Themenwechsel. Anderenorts gab es sicher vereinzelte Jubelausbrüche als das Ergebnis eines Gutachtens über die Verfassungsmäßigkeit der neuen GEZ - Regelungen über vielfältige Kanäle publiziert wurde (allen voran die FAZ). Das von "dem renommierten Verfassungsrechtler" (FAZ) Prof. Dr. Christoph Degenhardt, Leipzig, im Auftrag des Handelsverbands Deutschland verfasste Gutachten kommt zu dem Schluss, dass der Rundfunkbeitragsstaatsvertrag aus formellen und materiellen Gründen verfassungswidrig sei.

Laut Degenhardt vertoße der Rundfunkbeitragsstaatsvertrag in materieller Sicht "auf Grund seiner unterschiedslosen Einbeziehung aller Betriebsstätten gegen den Gleichheitssatz des Art. 3 Abs. 1 GG."1 Damit einher ginge eine Verstoß gegen das Grundrecht der allgemeinen Handlungsfreiheit (Art. 2 Abs. 1 GG) aufgrund einer demzufolge verfassungrechtlich nicht gerechtfertigten Belastung.2 Begründet wird dies von Degenhardt u.a. mit einer unzulässigen Typisierung im Hinblick auf Nutzungsverhalten von Medien - kurz gesagt: Nicht überall dort, wo in einem Unternehmen ein Computer steht, wird dieser auch dazu verwendet, ARD oder ZDF zu gucken bzw. Deutschland Radio zu hören.

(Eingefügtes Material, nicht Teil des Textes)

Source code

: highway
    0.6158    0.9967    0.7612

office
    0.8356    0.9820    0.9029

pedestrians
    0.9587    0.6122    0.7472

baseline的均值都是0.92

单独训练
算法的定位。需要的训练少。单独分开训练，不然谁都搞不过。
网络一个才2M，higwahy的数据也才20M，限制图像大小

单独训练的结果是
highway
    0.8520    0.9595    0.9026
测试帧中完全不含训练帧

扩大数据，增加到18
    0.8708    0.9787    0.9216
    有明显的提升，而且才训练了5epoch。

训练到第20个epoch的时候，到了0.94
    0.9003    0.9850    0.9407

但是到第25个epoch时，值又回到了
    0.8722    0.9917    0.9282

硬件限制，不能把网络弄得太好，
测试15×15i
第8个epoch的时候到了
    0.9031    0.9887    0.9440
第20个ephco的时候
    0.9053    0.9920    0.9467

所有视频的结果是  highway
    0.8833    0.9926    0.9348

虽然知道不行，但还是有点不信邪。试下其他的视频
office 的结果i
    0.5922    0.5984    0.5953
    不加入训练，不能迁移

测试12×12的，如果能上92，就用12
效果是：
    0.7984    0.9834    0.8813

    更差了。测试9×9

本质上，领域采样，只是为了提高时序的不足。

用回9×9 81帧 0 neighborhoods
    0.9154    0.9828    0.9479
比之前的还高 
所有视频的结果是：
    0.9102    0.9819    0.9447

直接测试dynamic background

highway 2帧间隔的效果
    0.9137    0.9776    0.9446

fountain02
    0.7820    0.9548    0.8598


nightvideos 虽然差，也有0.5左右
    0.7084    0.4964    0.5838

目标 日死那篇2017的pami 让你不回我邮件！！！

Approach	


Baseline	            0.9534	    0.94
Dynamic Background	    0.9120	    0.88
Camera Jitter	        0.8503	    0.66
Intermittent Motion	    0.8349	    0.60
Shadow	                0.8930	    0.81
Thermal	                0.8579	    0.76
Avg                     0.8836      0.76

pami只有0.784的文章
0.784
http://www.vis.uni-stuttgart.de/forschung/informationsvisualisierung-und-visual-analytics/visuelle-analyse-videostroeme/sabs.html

Da hat der Prof. aus Leipzig nicht ganz unrecht. Wenn ich an das Büro meiner Mutter denke, dann steht da ein alter Windows 95 - PC, der allein dazu da ist, das alte DOS - Kalkulationsprogramm aufrecht zu erhalten. Musik hören oder ARD und ZDF gucken, ist da eher nicht drin.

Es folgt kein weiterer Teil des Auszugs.